La librería, que no es excesivamente grande, está practicamente dividida a partes iguales entre una zona dedicada a la historieta y otra a la arquitectura, la fotografía y el arte en general. También dispone en el sótano de una pequeña sala de exposiciones, en la que recientemente pudo verse la obra de Miguel Ángel Martín.
Como parece obvio, cada vez que entro tengo que sujetar el deseo de comprar la mitad de lo que hay en los estantes de la librería. Aún así la visita de este puente se ha saldado con el último album recopilatorio de Quino, La aventura de comer, y Apuntes de un derrotista, mi primera aproximación al autor estadounidense autor de obras como Gorazde, zona protegida y Palestina, por la que logró en 1996 el premio American Book Award. Espero que la lectura sea interesante y que en mi próxima estancia en Vitoria-Gasteiz me pueda escapar unos minutos para comentarla con Gorka.

lunes 21 de abril de 2008

Lo que el viento trae

No se trata de hacer un juego de palabras alrededor de la mítica película dirigida por Víctor Fleming, sino del título del último álbum de un autor español al que en los último años personalmente le había perdido la pista: Jaime Martín.

Acostumbrado a las historias urbanas de títulos como Sangre de Barrio o Los primos del parque, ahora me encuentro ante un autor mucho más cuajado, tanto estética, como narrativamente.

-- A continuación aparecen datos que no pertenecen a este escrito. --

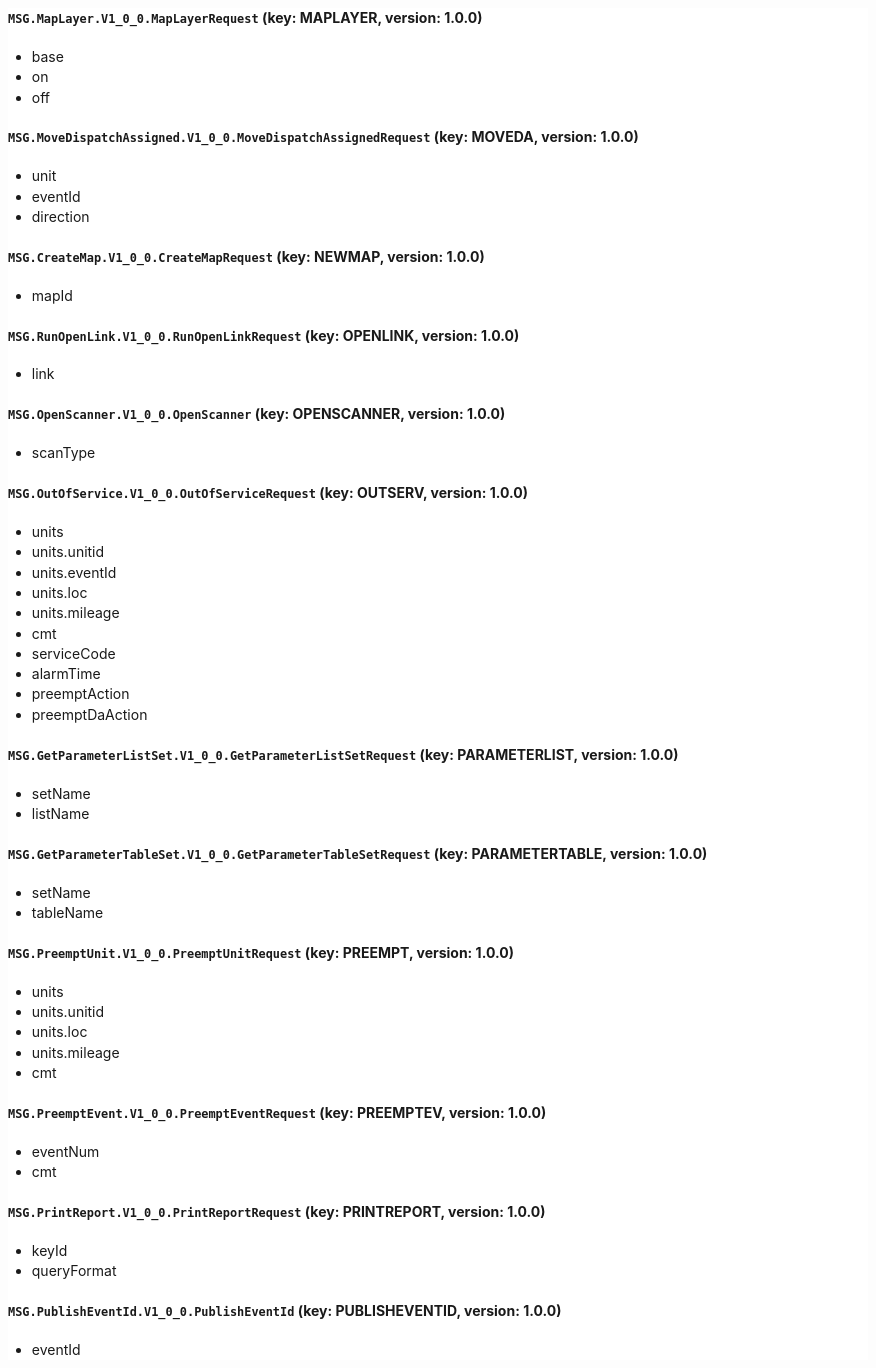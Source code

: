 #### `MSG.MapLayer.V1_0_0.MapLayerRequest` (key: MAPLAYER, version: 1.0.0)
- base
- on
- off
#### `MSG.MoveDispatchAssigned.V1_0_0.MoveDispatchAssignedRequest` (key: MOVEDA, version: 1.0.0)
- unit
- eventId
- direction
#### `MSG.CreateMap.V1_0_0.CreateMapRequest` (key: NEWMAP, version: 1.0.0)
- mapId
#### `MSG.RunOpenLink.V1_0_0.RunOpenLinkRequest` (key: OPENLINK, version: 1.0.0)
- link
#### `MSG.OpenScanner.V1_0_0.OpenScanner` (key: OPENSCANNER, version: 1.0.0)
- scanType
#### `MSG.OutOfService.V1_0_0.OutOfServiceRequest` (key: OUTSERV, version: 1.0.0)
- units
- units.unitid
- units.eventId
- units.loc
- units.mileage
- cmt
- serviceCode
- alarmTime
- preemptAction
- preemptDaAction
#### `MSG.GetParameterListSet.V1_0_0.GetParameterListSetRequest` (key: PARAMETERLIST, version: 1.0.0)
- setName
- listName
#### `MSG.GetParameterTableSet.V1_0_0.GetParameterTableSetRequest` (key: PARAMETERTABLE, version: 1.0.0)
- setName
- tableName
#### `MSG.PreemptUnit.V1_0_0.PreemptUnitRequest` (key: PREEMPT, version: 1.0.0)
- units
- units.unitid
- units.loc
- units.mileage
- cmt
#### `MSG.PreemptEvent.V1_0_0.PreemptEventRequest` (key: PREEMPTEV, version: 1.0.0)
- eventNum
- cmt
#### `MSG.PrintReport.V1_0_0.PrintReportRequest` (key: PRINTREPORT, version: 1.0.0)
- keyId
- queryFormat
#### `MSG.PublishEventId.V1_0_0.PublishEventId` (key: PUBLISHEVENTID, version: 1.0.0)
- eventId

En este álbum, recientemente publicado en nuestro país por Norma, tras haber aparecido inicialmente en 2007 en Francia de la mano de Dupuis, el autor plantea una historia, ambientada en la Rusia previa a la revolución de 1917, en la que se mezclan elementos propios de las leyendas eslavas, con aspectos de crónica social de una época en la que la razón a duras penas podía imponerse ante la superchería y la ignorancia de unas gentes que bastante tenían con lograr que después de cada día viniese un nuevo amanecer.

La historia está bien planteada, con bastante nervio narrativo, aunque decae un poco en el último tramo y el final es algo previsible.

Aún así es un trabajo muy interesante, que me ha servido para descubrir registros hasta ahora desconocidos de este autor, que ha enriquecido visualmente su habitual dominio del dibujo y el color, manteniéndose fiel a la pureza de líneas, pero reforzando el trabajo con el color, matizándolo en las gamas y dándole un mayor valor y peso narrativo.

Por lo demás, una buena edición por parte de Norma y un acierto el incorporar al final una serie de explicaciones realizadas por el autor sobre el génesis de la obra y cómo la llevó a cabo.